The events now recorded in this scandal had occurred before the 9th of February. And although the originators and the dupe failed to come forward and prove their charges, they believed they had effectually forestalled any action on the part of Mr. Clay which would be detrimental to their candidate before the House.

Now, if Mr. Clay threw his influence for Mr. Adams, what better evidence would they need of the truth of their charge? And if he then accepted the position in Mr. Adams's Cabinet, what other proof of bargain and corruption could be desired? At this juncture in the game, the House met and elected a President on the first ballot.

Mr. Parton says that five days after this result General Jackson wrote to his manager, William B. Lewis:

"I am informed this day, by Colonel R. M. Johnson, of the Senate, that Mr. Clay has been offered the office of Secretary of State, and that he will accept it. So, you see, the Judas of the West has closed the contract, and will receive the thirty pieces of silver. His end will be the same.
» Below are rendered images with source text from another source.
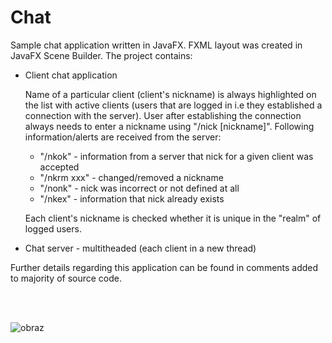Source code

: # Chat

Sample chat application written in JavaFX. FXML layout was created in JavaFX Scene Builder.
The project contains:
<br>
<ul>
  <li>Client chat application</li>
  <p>Name of a particular client (client's nickname) is always highlighted on the list with active clients (users that are logged in i.e they established a connection with the server). User after establishing the connection always needs to enter a nickname using "/nick [nickname]". Following information/alerts are received from the server:<br>
    <ul>  
      <li>"/nkok" - information from a server that nick for a given client was accepted</li>
      <li>"/nkrm xxx" - changed/removed a nickname</li>
      <li>"/nonk" - nick was incorrect or not defined at all</li>
      <li>"/nkex" - information that nick already exists</li>
    </ul>
  <p>Each client's nickname is checked whether it is unique in the "realm" of logged users.</p>
  <li>Chat server - multitheaded (each client in a new thread)</li>
</ul>
<p>Further details regarding this application can be found in comments added to majority of source code.</p>
<br>
<br>

![obraz](https://user-images.githubusercontent.com/34214903/45932756-a97c9280-bf81-11e8-8613-ebe7c520c795.png)

    
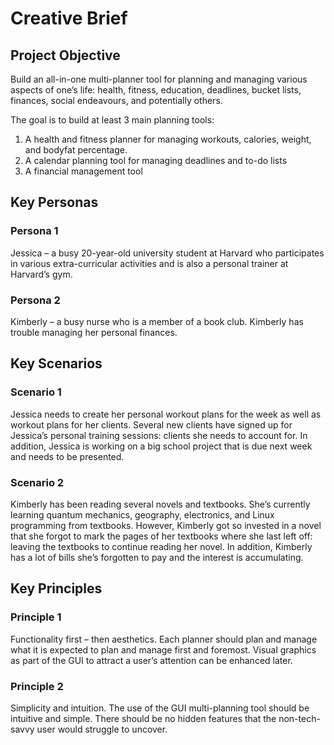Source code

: # Creative Brief
## Project Objective
Build an all-in-one multi-planner tool for planning and managing various aspects of one’s life: 
health, fitness, education, deadlines, bucket lists, finances, social endeavours, and potentially others.

The goal is to build at least 3 main planning tools:
1) A health and fitness planner for managing workouts, calories, weight, and bodyfat percentage.
2) A calendar planning tool for managing deadlines and to-do lists
3) A financial management tool

## Key Personas
### Persona 1
Jessica – a busy 20-year-old university student at Harvard who participates in various 
extra-curricular activities and is also a personal trainer at Harvard’s gym.
### Persona 2
Kimberly – a busy nurse who is a member of a book club. Kimberly has trouble managing her 
personal finances.

## Key Scenarios
### Scenario 1
Jessica needs to create her personal workout plans for the week as well as workout plans 
for her clients. Several new clients have signed up for Jessica’s personal training sessions: 
clients she needs to account for. In addition, Jessica is working on a big school project that 
is due next week and needs to be presented. 
### Scenario 2
Kimberly has been reading several novels and textbooks. She’s currently learning quantum mechanics, 
geography, electronics, and Linux programming from textbooks. However, Kimberly got so invested in a novel 
that she forgot to mark the pages of her textbooks where she last left off: leaving the textbooks to continue 
reading her novel. In addition, Kimberly has a lot of bills she’s forgotten to pay and the interest is accumulating. 

## Key Principles
### Principle 1
Functionality first – then aesthetics. Each planner should plan and manage what it is expected to plan 
and manage first and foremost. Visual graphics as part of the GUI to attract a user’s attention can be 
enhanced later.
### Principle 2
Simplicity and intuition. The use of the GUI multi-planning tool should be intuitive and simple.
There should be no hidden features that the non-tech-savvy user would struggle to uncover.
Was there ever witnessed such a barefaced corruption in any country before? The Senate (if this nomination is sent to it) will do its duty. No imputation will be left at its door."
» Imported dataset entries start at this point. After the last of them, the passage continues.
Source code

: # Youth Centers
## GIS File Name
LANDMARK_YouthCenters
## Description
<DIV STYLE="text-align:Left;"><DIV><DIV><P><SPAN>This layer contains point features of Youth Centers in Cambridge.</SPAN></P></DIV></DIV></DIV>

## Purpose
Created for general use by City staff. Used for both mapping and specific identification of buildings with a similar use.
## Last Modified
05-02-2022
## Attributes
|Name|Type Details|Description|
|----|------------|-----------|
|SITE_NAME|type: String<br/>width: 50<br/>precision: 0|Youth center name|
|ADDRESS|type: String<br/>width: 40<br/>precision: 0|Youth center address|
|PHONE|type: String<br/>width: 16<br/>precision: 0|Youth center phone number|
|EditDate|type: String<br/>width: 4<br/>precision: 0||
If it had not been for the means employed to defeat him, the General would have been perfectly happy! This is the construction he openly placed on the matter in his conduct at Washington. But from whatever source came the defeat, no man was as unhappy over the result as General Jackson. And this he was not long in making fully apparent.

As a part of the scheme to make Jackson President the Tennessee Legislature had sent him to the United States Senate, and after his defeat he was anxious to return home, having neither taste nor fitness for the office into which he had been thrust, or, indeed, for the atmosphere of the Capital. After awaiting for the Senate "to rise," for the sole purpose of " doing his duty" toward preventing the confirmation of Mr. Clay as Secretary of State, the General set out on one of his triumphal journeys to Tennessee. His feelings were intense, riotous almost. Even under calmer circumstances it was difficult or impossible for General Jackson to control either his temper or his tongue.

This journey presented many temptations for a display of the General's unpresidential and bombastic qualities. A very large portion of the intelligent, as

well as the unintelligent, considered that he had been cheated out of the Presidency, and in this aspect was presented the sympathy he received on the trip. Something extraordinary only could account for the defeat of General Jackson. So it happened at different points and in the hearing of various persons that the General let fall substantially such sentiments as, "If he had made the same promises and offers to Mr. Clay that Mr. Adams had done, he and not Adams would then be President;" and "The people had been cheated, the corruptions and intrigues at Washington had defeated the will of the people in the election of their President."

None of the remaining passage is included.